The cost for 2 games is £8.90 but we can potentially upgrade to get a meal in between on the night, which is about £13 all in with bowling. I can book in advance for the meal too, but they require a £5 per head deposit so I suggest we play it by ear on the night.

1) Charlie&Nic
2) Penny&David
3) James&Lisa
4) Heath & Sam

*Event 2 - Sunday 30th May 7.30am*

This is an early Sunday morning blast along the A413 between Buckingham and Aylesbury - this is a very well known piece of road with the biking fraternity and offers a good workout for the TT, there are some nice fast straights, a bridge where getting air and leaving any breakfast behind is on the cards  and some nice twisty bits to test your ability.

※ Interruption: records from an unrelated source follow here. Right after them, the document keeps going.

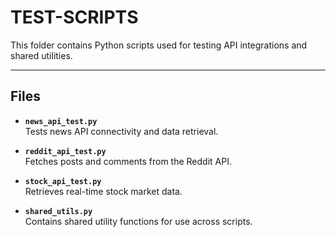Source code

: # TEST-SCRIPTS

This folder contains Python scripts used for testing API integrations and shared utilities.

---

## Files

- **`news_api_test.py`**  
  Tests news API connectivity and data retrieval.

- **`reddit_api_test.py`**  
  Fetches posts and comments from the Reddit API.

- **`stock_api_test.py`**  
  Retrieves real-time stock market data.

- **`shared_utils.py`**  
  Contains shared utility functions for use across scripts.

I suggest that we meet at Audi in Bletchley as with last month 7.30-7.45am and have a start point for the drive at Buckingham Tesco leaving around 8am (there is a nice big carpark). The route will take us through Winslow and Whitchurch and into Aylesbury where we can park up at The Watermead, 10 Lakeside, Aylesbury, Bucks HP19 0FU which is a pub just before you enter Aylesbury itself, this will be followed by a blast back along the same route so you can put to use the experience of the run in, to fully exploit your cars potential.

I used to drive this road everyday when I worked in Aylesbury and lived near Buckingham and it is great fun, if anyone wants to suggest extending the route then please feel free, I am conscious that this will not appeal to everyone, but for those that it does appeal to it should be fun, especially if the weather is dry 

1) Charlie&Nic
2) Penny&David
3) Heath & Sam

Let us know what you would like to attend.

Charlie&Nic


----------



## phodge (Sep 1, 2002)

Put us down for both Charlie!

(We can check the route for you on the Sunday morning, as we'll have to drive up it to get to Buckingham!! :wink: )


----------



## Charlie (Dec 15, 2006)

phodge said:


> Put us down for both Charlie!
> 
> (We can check the route for you on the Sunday morning, as we'll have to drive up it to get to Buckingham!! :wink: )


Nice one Penny and David  I shall add you to both lists - we will come to the next Thames Valley meet too 

Charlie


----------



## swfblade (Apr 24, 2007)

ok, me and Lisa are up for the bowling. Not sure about the drive yet tho, as there are a couple things that need doing to the TT before I give it some welly, so depends if thats done or not.


----------



## Charlie (Dec 15, 2006)

swfblade said:


> ok, me and Lisa are up for the bowling. Not sure about the drive yet tho, as there are a couple things that need doing to the TT before I give it some welly, so depends if thats done or not.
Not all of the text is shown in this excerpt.